- _WORK TASK_
Within the lines below, the span from the line with "- big impact project 1!" to the line with "- **Gamified Learning", both ends included, is to be reproduced exactly, with pictures omitted.

Saved entries
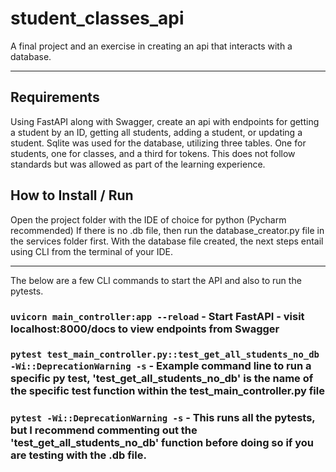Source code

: # student_classes_api

A final project and an exercise in creating an api that interacts with a database. 

- - - -

## Requirements
Using FastAPI along with Swagger, create an api with endpoints for getting a student by an ID, getting all students, adding a student, or updating a student.
Sqlite was used for the database, utilizing three tables. One for students, one for classes, and a third for tokens. This does not follow standards but was
allowed as part of the learning experience.

## How to Install / Run

Open the project folder with the IDE of choice for python (Pycharm recommended)
If there is no .db file, then run the database_creator.py file in the services folder first.
With the database file created, the next steps entail using CLI from the terminal of your IDE.

- - - -

The below are a few CLI commands to start the API and also to run the pytests.

### `uvicorn main_controller:app --reload` - Start FastAPI - visit localhost:8000/docs to view endpoints from Swagger

### `pytest test_main_controller.py::test_get_all_students_no_db -Wi::DeprecationWarning -s` - Example command line to run a specific py test, 'test_get_all_students_no_db' is the name of the specific test function within the test_main_controller.py file

### `pytest -Wi::DeprecationWarning -s` - This runs all the pytests, but I recommend commenting out the 'test_get_all_students_no_db' function before doing so if you are testing with the .db file.
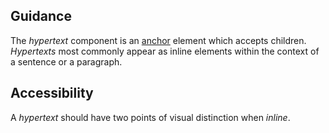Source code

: ## Guidance
The *hypertext* component is an [anchor](https://developer.mozilla.org/en-US/docs/Web/HTML/Element/a) element which accepts children. *Hypertexts* most commonly appear as inline elements within the context of a sentence or a paragraph.


## Accessibility
A *hypertext* should have two points of visual distinction when *inline*.
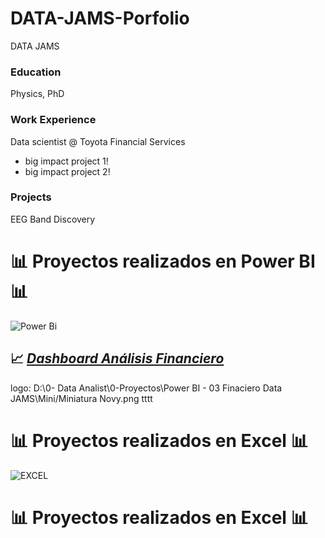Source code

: # DATA-JAMS-Porfolio
DATA JAMS

### Education
Physics, PhD

### Work Experience
Data scientist @ Toyota Financial Services
- big impact project 1!
- big impact project 2!

### Projects
EEG Band Discovery

# 📊 **Proyectos realizados en Power BI** 📊

![Power Bi](https://img.shields.io/badge/power_bi-F2C811?style=for-the-badge&logo=powerbi&logoColor=black)

   ## 📈 [*Dashboard Análisis Financiero*](https://app.powerbi.com/view?r=eyJrIjoiYWQ2YzJkNjEtZjJkNS00YjBlLTliODItMjQwY2Y0NDZjMjk3IiwidCI6ImRmODY3OWNkLWE4MGUtNDVkOC05OWFjLWM4M2VkN2ZmOTVhMCJ9)
   logo: D:\0- Data Analist\0-Proyectos\Power BI - 03  Finaciero  Data JAMS\Mini/Miniatura  Novy.png
   tttt

# 📊 **Proyectos realizados en Excel** 📊

![EXCEL](https://img.shields.io/badge/Microsoft_Excel-217346?style=for-the-badge&logo=microsoft-excel&logoColor=white)

# 📊 **Proyectos realizados en Excel** 📊
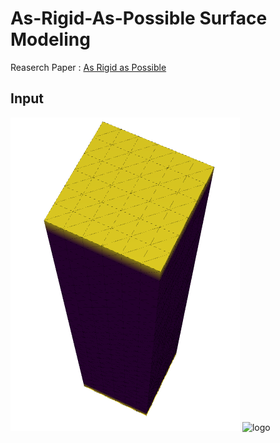 # As-Rigid-As-Possible Surface Modeling
Reaserch Paper : [As Rigid as Possible](http://sites.fas.harvard.edu/~cs277/papers/sorkine_asrigid.pdf)

## Input
![logo](/images/input_bar_top.png)
![logo](/images/input_bar_logo.png)
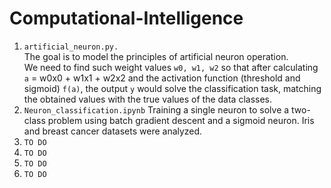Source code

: # Computational-Intelligence

1. `artificial_neuron.py.`  
The goal is to model the principles of artificial neuron operation.\
We need to find such weight values `w0, w1, w2` so that after calculating `a` = w0x0 + w1x1 + w2x2 and the activation function (threshold and sigmoid) `f(a)`, the output `y` would solve the classification task, matching the obtained values with the true values of the data classes.
2. `Neuron_classification.ipynb`
Training a single neuron to solve a two-class problem using batch gradient descent and a sigmoid neuron. Iris and breast cancer datasets were analyzed.
3. `TO DO`
4. `TO DO`
5. `TO DO`
6. `TO DO`
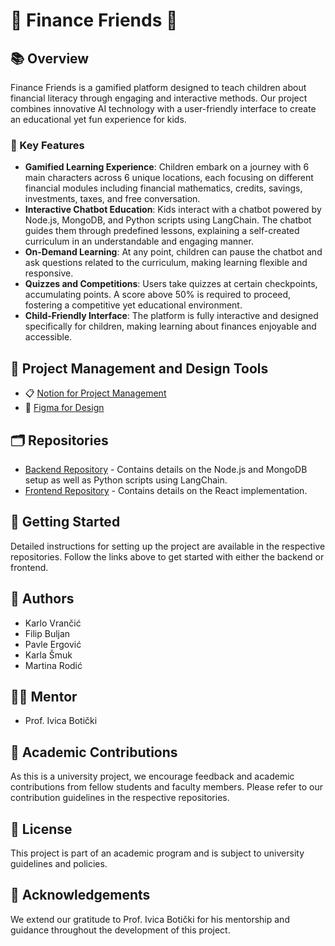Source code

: # 🌟 Finance Friends 🌟

## 📚 Overview
Finance Friends is a gamified platform designed to teach children about financial literacy through engaging and interactive methods. Our project combines innovative AI technology with a user-friendly interface to create an educational yet fun experience for kids. 

### 🌈 Key Features
- **Gamified Learning Experience**: Children embark on a journey with 6 main characters across 6 unique locations, each focusing on different financial modules including financial mathematics, credits, savings, investments, taxes, and free conversation.
- **Interactive Chatbot Education**: Kids interact with a chatbot powered by Node.js, MongoDB, and Python scripts using LangChain. The chatbot guides them through predefined lessons, explaining a self-created curriculum in an understandable and engaging manner.
- **On-Demand Learning**: At any point, children can pause the chatbot and ask questions related to the curriculum, making learning flexible and responsive.
- **Quizzes and Competitions**: Users take quizzes at certain checkpoints, accumulating points. A score above 50% is required to proceed, fostering a competitive yet educational environment.
- **Child-Friendly Interface**: The platform is fully interactive and designed specifically for children, making learning about finances enjoyable and accessible.

## 🧰 Project Management and Design Tools
- 📋  [Notion for Project Management](https://kvrancic.notion.site/Projekt-R-FINANCE-FRIEND-dcb6bebd85f348d3a2020f5d7a4dfdee?pvs=4)
- 🎨  [Figma for Design](https://www.figma.com/file/5AHqaEfYj0bNcMXTiKgUHE/Finance-Friends-UI?type=design&node-id=0%3A1&mode=design&t=lhfWHWlmmc4kGdFD-1)

## 🗂 Repositories
- [Backend Repository](https://github.com/FinanceFriend/backend) - Contains details on the Node.js and MongoDB setup as well as Python scripts using LangChain.
- [Frontend Repository](https://github.com/FinanceFriend/frontend) - Contains details on the React implementation.

## 🚀 Getting Started
Detailed instructions for setting up the project are available in the respective repositories. Follow the links above to get started with either the backend or frontend.

## 👥 Authors
- Karlo Vrančić
- Filip Buljan
- Pavle Ergović
- Karla Šmuk
- Martina Rodić

## 👨‍🏫 Mentor
- Prof. Ivica Botički

## 🤝 Academic Contributions
As this is a university project, we encourage feedback and academic contributions from fellow students and faculty members. Please refer to our contribution guidelines in the respective repositories.

## 📜 License
This project is part of an academic program and is subject to university guidelines and policies.

## 🙏 Acknowledgements
We extend our gratitude to Prof. Ivica Botički for his mentorship and guidance throughout the development of this project.



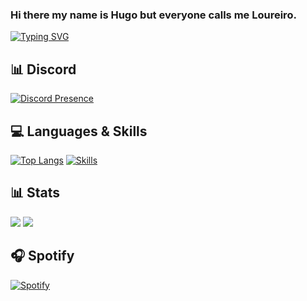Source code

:### Hi there my name is Hugo but everyone calls me Loureiro.

[![Typing SVG](https://readme-typing-svg.herokuapp.com?duration=7000&lines=Developer)](https://github.com/Loureiro32)

## 📊 Discord
[![Discord Presence](https://lanyard.cnrad.dev/api/359769557637791746)](https://discord.com/users/359769557637791746)


## 💻 Languages & Skills

[![Top Langs](https://github-readme-stats.vercel.app/api/top-langs/?username=Loureiro32&layout=compact)](https://github.com/Loureiro32)
[![Skills](https://skillicons.dev/icons?i=html,css,js,nodejs,mongodb,mysql,nginx,vscode&theme=dark)](https://github.com/Loureiro32)

## 📊 Stats

[![](https://img.shields.io/github/followers/Loureiro32?style=for-the-badge)](https://github.com/Loureiro32)
[![](https://komarev.com/ghpvc/?username=Loureiro32&color=blue&style=for-the-badge)](https://github.com/Loureiro32)

## 🎧 Spotify
[![Spotify](https://spotify-github-profile.vercel.app/api/view?uid=31am2lthekdqoa4m4yzlzztr75yu&cover_image=true&theme=novatorem)](https://github.com/Loureiro32)
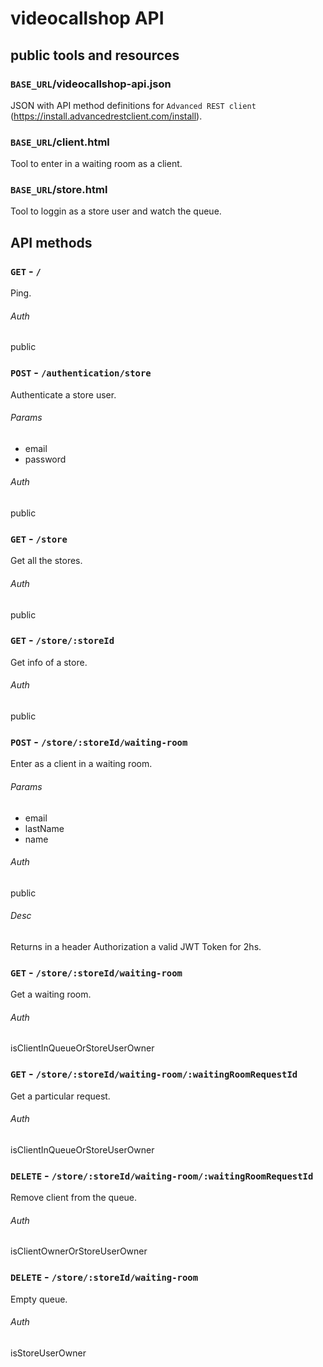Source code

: # videocallshop API

## public tools and resources
### `BASE_URL`/videocallshop-api.json
JSON with API method definitions for `Advanced REST client` (https://install.advancedrestclient.com/install).

### `BASE_URL`/client.html
Tool to enter in a waiting room as a client.

### `BASE_URL`/store.html
Tool to loggin as a store user and watch the queue.

## API methods
### `GET` - `/`

Ping.

###### Auth
public

### `POST` - `/authentication/store`
Authenticate a store user.

###### Params
 - email
 - password

###### Auth
public

### `GET` - `/store`
Get all the stores.

###### Auth
public

### `GET` - `/store/:storeId`
Get info of a store.

###### Auth
public

### `POST` - `/store/:storeId/waiting-room`
Enter as a client in a waiting room.

###### Params
- email
- lastName
- name

###### Auth
public

###### Desc
Returns in a header Authorization a valid JWT Token for 2hs.

### `GET` - `/store/:storeId/waiting-room`
Get a waiting room.

###### Auth
isClientInQueueOrStoreUserOwner

### `GET` - `/store/:storeId/waiting-room/:waitingRoomRequestId`
Get a particular request.

###### Auth
isClientInQueueOrStoreUserOwner

### `DELETE` - `/store/:storeId/waiting-room/:waitingRoomRequestId`
Remove client from the queue.

###### Auth
isClientOwnerOrStoreUserOwner

### `DELETE` - `/store/:storeId/waiting-room`
Empty queue.

###### Auth
isStoreUserOwner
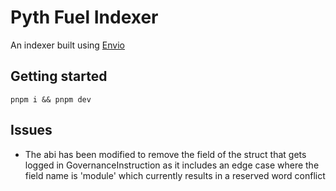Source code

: # Pyth Fuel Indexer

An indexer built using [Envio](https://envio.dev)

## Getting started

`pnpm i && pnpm dev`

## Issues

- The abi has been modified to remove the field of the struct that gets logged in GovernanceInstruction as it includes an edge case where the field name is 'module' which currently results in a reserved word conflict
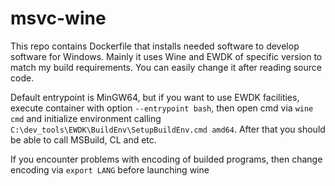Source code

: # msvc-wine

This repo contains Dockerfile that installs needed software to develop software for Windows.
Mainly it uses Wine and EWDK of specific version to match my build requirements.
You can easily change it after reading source code.

Default entrypoint is MinGW64, but if you want to use EWDK facilities, execute container with
option `--entrypoint bash`, then open cmd via `wine cmd` and initialize environment
calling `C:\dev_tools\EWDK\BuildEnv\SetupBuildEnv.cmd amd64`. After that you should be able to
call MSBuild, CL and etc.

If you encounter problems with encoding of builded programs, then change encoding via `export LANG`
before launching wine
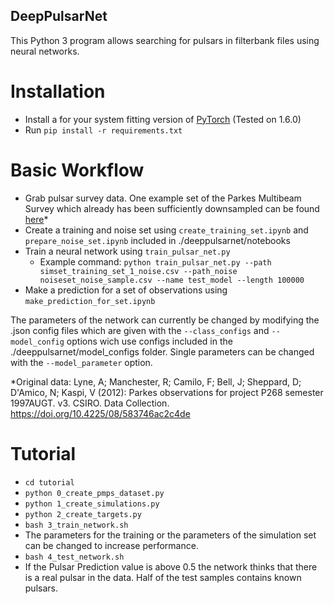 ## DeepPulsarNet
 
This Python 3 program allows searching for pulsars in filterbank files using neural networks.

# Installation

* Install a for your system fitting version of [PyTorch](http://github.com) (Tested on 1.6.0)
* Run `pip install -r requirements.txt`


# Basic Workflow

* Grab pulsar survey data. One example set of the Parkes Multibeam Survey which already has been sufficiently downsampled can be found [here](https://uni-bielefeld.sciebo.de/s/LoENwCQgzV8VFMg)\*
* Create a training and noise set using `create_training_set.ipynb` and `prepare_noise_set.ipynb` included in ./deeppulsarnet/notebooks
* Train a neural network using `train_pulsar_net.py`
	* Example command: `python train_pulsar_net.py --path simset_training_set_1_noise.csv --path_noise noiseset_noise_sample.csv --name test_model --length 100000`
* Make a prediction for a set of observations using `make_prediction_for_set.ipynb`

The parameters of the network can currently be changed by modifying the .json config files which are given with the `--class_configs` and `-- model_config` options wich use configs included in the ./deeppulsarnet/model_configs folder. Single parameters can be changed with the `--model_parameter` option.

\*Original data:
Lyne, A; Manchester, R; Camilo, F; Bell, J; Sheppard, D; D'Amico, N; Kaspi, V (2012): Parkes observations for project P268 semester 1997AUGT. v3. CSIRO. Data Collection. https://doi.org/10.4225/08/583746ac2c4de


# Tutorial

* `cd tutorial`
* `python 0_create_pmps_dataset.py`
* `python 1_create_simulations.py`
* `python 2_create_targets.py`
* `bash 3_train_network.sh`
* The parameters for the training or the parameters of the simulation set can be changed to increase performance.
* `bash 4_test_network.sh`
* If the Pulsar Prediction value is above 0.5 the network thinks that there is a real pulsar in the data. Half of the test samples contains known pulsars.
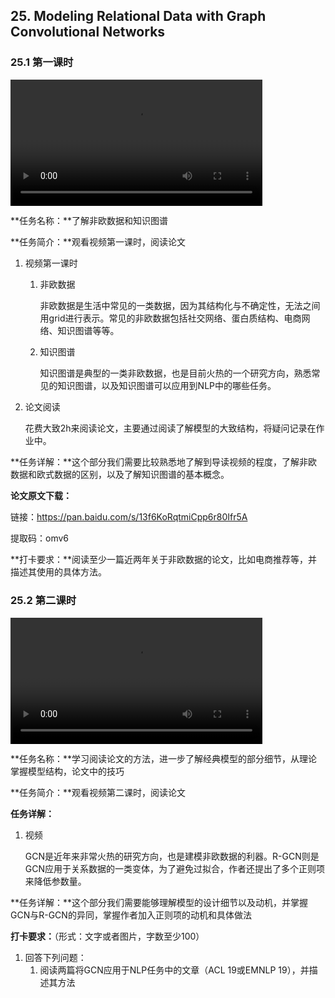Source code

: 

## 25. Modeling Relational Data with Graph Convolutional Networks

### 25.1 第一课时

<video width=80%  controls >
	<source type="video/mp4" src="025-modeling-relational-data-with-graph-convolutional-networks/025-1.mp4">
</video>

**任务名称：**了解非欧数据和知识图谱

**任务简介：**观看视频第一课时，阅读论文

1. 视频第一课时
   1. 非欧数据

      非欧数据是生活中常见的一类数据，因为其结构化与不确定性，无法之间用grid进行表示。常见的非欧数据包括社交网络、蛋白质结构、电商网络、知识图谱等等。

   2. 知识图谱

      知识图谱是典型的一类非欧数据，也是目前火热的一个研究方向，熟悉常见的知识图谱，以及知识图谱可以应用到NLP中的哪些任务。

2. 论文阅读

   花费大致2h来阅读论文，主要通过阅读了解模型的大致结构，将疑问记录在作业中。

**任务详解：**这个部分我们需要比较熟悉地了解到导读视频的程度，了解非欧数据和欧式数据的区别，以及了解知识图谱的基本概念。

**论文原文下载：**

链接：https://pan.baidu.com/s/13f6KoRqtmiCpp6r80Ifr5A 

提取码：omv6 

**打卡要求：**阅读至少一篇近两年关于非欧数据的论文，比如电商推荐等，并描述其使用的具体方法。

### 25.2 第二课时

<video width=80%  controls >
	<source type="video/mp4" src="025-modeling-relational-data-with-graph-convolutional-networks/025-2.mp4">
</video>

**任务名称：**学习阅读论文的方法，进一步了解经典模型的部分细节，从理论掌握模型结构，论文中的技巧

**任务简介：**观看视频第二课时，阅读论文

**任务详解：**

1. 视频

   GCN是近年来非常火热的研究方向，也是建模非欧数据的利器。R-GCN则是GCN应用于关系数据的一类变体，为了避免过拟合，作者还提出了多个正则项来降低参数量。

 **任务详解：**这个部分我们需要能够理解模型的设计细节以及动机，并掌握GCN与R-GCN的异同，掌握作者加入正则项的动机和具体做法

**打卡要求：**（形式：文字或者图片，字数至少100）

1. 回答下列问题：
   1. 阅读两篇将GCN应用于NLP任务中的文章（ACL 19或EMNLP 19），并描述其方法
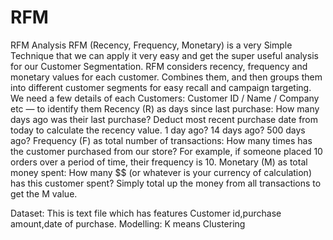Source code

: # RFM
RFM Analysis
RFM (Recency, Frequency, Monetary) is a very Simple Technique that we can apply it very easy and get the super useful analysis for our Customer Segmentation.
RFM considers recency, frequency and monetary values for each customer. Combines them, and then groups them into different customer segments for easy recall and campaign targeting.
We need a few details of each Customers:
Customer ID / Name / Company etc — to identify them
Recency (R) as days since last purchase: How many days ago was their last purchase? Deduct most recent purchase date from today to calculate the recency value. 1 day ago? 14 days ago? 500 days ago?
Frequency (F) as total number of transactions: How many times has the customer purchased from our store? For example, if someone placed 10 orders over a period of time, their frequency is 10.
Monetary (M) as total money spent: How many $$ (or whatever is your currency of calculation) has this customer spent? Simply total up the money from all transactions to get the M value.

Dataset: This is text file which has features Customer id,purchase amount,date of purchase.
Modelling: K means Clustering 
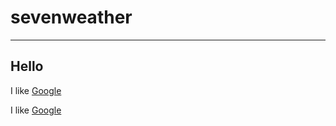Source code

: # sevenweather

---
Hello
-----
I like [Google](https://www.google.com/)




I like [Google](https://www.google.com/)</br></br>
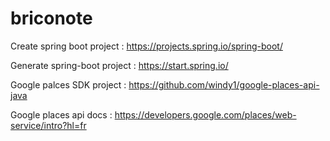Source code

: # briconote
Create spring boot project : 
https://projects.spring.io/spring-boot/

Generate spring-boot project :
https://start.spring.io/

Google palces SDK project : 
https://github.com/windy1/google-places-api-java

Google places api docs : 
https://developers.google.com/places/web-service/intro?hl=fr
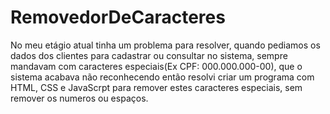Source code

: # RemovedorDeCaracteres
No meu etágio atual tinha um problema para resolver, quando pediamos os dados dos clientes para cadastrar ou consultar no sistema, sempre mandavam com caracteres especiais(Ex CPF: 000.000.000-00), que o sistema acabava não reconhecendo então resolvi criar um programa com HTML, CSS e JavaScrpt para remover estes caracteres especiais, sem remover os numeros ou espaços.
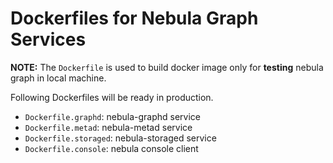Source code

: # Dockerfiles for Nebula Graph Services

**NOTE:** The `Dockerfile` is used to build docker image only for **testing** nebula graph in local machine.

Following Dockerfiles will be ready in production.

- `Dockerfile.graphd`: nebula-graphd service
- `Dockerfile.metad`: nebula-metad service
- `Dockerfile.storaged`: nebula-storaged service
- `Dockerfile.console`: nebula console client
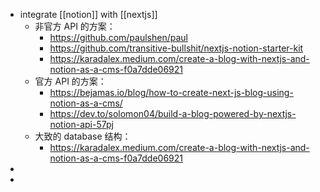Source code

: - integrate [[notion]] with [[nextjs]]
	- 非官方 API 的方案：
		- https://github.com/paulshen/paul
		- https://github.com/transitive-bullshit/nextjs-notion-starter-kit
		- https://karadalex.medium.com/create-a-blog-with-nextjs-and-notion-as-a-cms-f0a7dde06921
	- 官方 API 的方案：
		- https://bejamas.io/blog/how-to-create-next-js-blog-using-notion-as-a-cms/
		- https://dev.to/solomon04/build-a-blog-powered-by-nextjs-notion-api-57pj
	- 大致的 database 结构：
		- https://karadalex.medium.com/create-a-blog-with-nextjs-and-notion-as-a-cms-f0a7dde06921
-
-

- _TASK ANSWER_
- big impact project 1!
- big impact project 2!

### Projects
EEG Band Discovery

# 📊 **Proyectos realizados en Power BI** 📊

![Power Bi](https://img.shields.io/badge/power_bi-F2C811?style=for-the-badge&logo=powerbi&logoColor=black)

   ## 📈 [*Dashboard Análisis Financiero*](https://app.powerbi.com/view?r=eyJrIjoiYWQ2YzJkNjEtZjJkNS00YjBlLTliODItMjQwY2Y0NDZjMjk3IiwidCI6ImRmODY3OWNkLWE4MGUtNDVkOC05OWFjLWM4M2VkN2ZmOTVhMCJ9)
   logo: D:\0- Data Analist\0-Proyectos\Power BI - 03  Finaciero  Data JAMS\Mini/Miniatura  Novy.png
   tttt

# 📊 **Proyectos realizados en Excel** 📊

![EXCEL](https://img.shields.io/badge/Microsoft_Excel-217346?style=for-the-badge&logo=microsoft-excel&logoColor=white)

# 📊 **Proyectos realizados en Excel** 📊
 # As-Rigid-As-Possible Surface Modeling
Reaserch Paper : [As Rigid as Possible](http://sites.fas.harvard.edu/~cs277/papers/sorkine_asrigid.pdf)

## Input
![logo](/images/input_bar_top.png)
![logo](/images/input_bar_logo.png)
Source code

: # Computational-Intelligence

1. `artificial_neuron.py.`  
The goal is to model the principles of artificial neuron operation.\
We need to find such weight values `w0, w1, w2` so that after calculating `a` = w0x0 + w1x1 + w2x2 and the activation function (threshold and sigmoid) `f(a)`, the output `y` would solve the classification task, matching the obtained values with the true values of the data classes.
2. `Neuron_classification.ipynb`
Training a single neuron to solve a two-class problem using batch gradient descent and a sigmoid neuron. Iris and breast cancer datasets were analyzed.
3. `TO DO`
4. `TO DO`
5. `TO DO`
6. `TO DO`
Source code

: # 🌟 Finance Friends 🌟

## 📚 Overview
Finance Friends is a gamified platform designed to teach children about financial literacy through engaging and interactive methods. Our project combines innovative AI technology with a user-friendly interface to create an educational yet fun experience for kids. 

### 🌈 Key Features
- **Gamified Learning Experience**: Children embark on a journey with 6 main characters across 6 unique locations, each focusing on different financial modules including financial mathematics, credits, savings, investments, taxes, and free conversation.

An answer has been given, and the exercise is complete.